[Source texts of formatted documents]
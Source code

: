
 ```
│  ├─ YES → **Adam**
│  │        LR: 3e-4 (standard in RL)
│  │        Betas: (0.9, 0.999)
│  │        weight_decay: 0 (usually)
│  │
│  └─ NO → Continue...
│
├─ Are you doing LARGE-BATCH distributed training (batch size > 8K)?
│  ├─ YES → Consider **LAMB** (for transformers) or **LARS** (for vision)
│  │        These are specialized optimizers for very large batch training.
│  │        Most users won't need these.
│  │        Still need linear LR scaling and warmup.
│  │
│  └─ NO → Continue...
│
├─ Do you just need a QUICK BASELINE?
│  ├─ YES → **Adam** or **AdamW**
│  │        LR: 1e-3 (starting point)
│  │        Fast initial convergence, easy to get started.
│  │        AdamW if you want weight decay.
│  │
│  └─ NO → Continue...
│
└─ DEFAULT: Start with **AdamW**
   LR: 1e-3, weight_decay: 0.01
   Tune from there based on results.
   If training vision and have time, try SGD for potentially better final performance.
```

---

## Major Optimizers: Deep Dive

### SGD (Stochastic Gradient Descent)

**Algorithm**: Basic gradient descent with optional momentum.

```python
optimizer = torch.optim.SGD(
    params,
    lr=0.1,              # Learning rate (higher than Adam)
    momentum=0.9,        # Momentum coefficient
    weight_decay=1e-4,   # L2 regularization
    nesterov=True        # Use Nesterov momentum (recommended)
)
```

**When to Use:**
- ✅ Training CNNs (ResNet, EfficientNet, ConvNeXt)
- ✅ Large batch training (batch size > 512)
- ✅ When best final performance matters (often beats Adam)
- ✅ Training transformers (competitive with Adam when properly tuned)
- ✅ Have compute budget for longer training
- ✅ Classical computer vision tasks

What is being asked: Taking the records as a whole, report how many of their lines include the word "transformers". Nothing but the number is wanted.

Solved problem: 2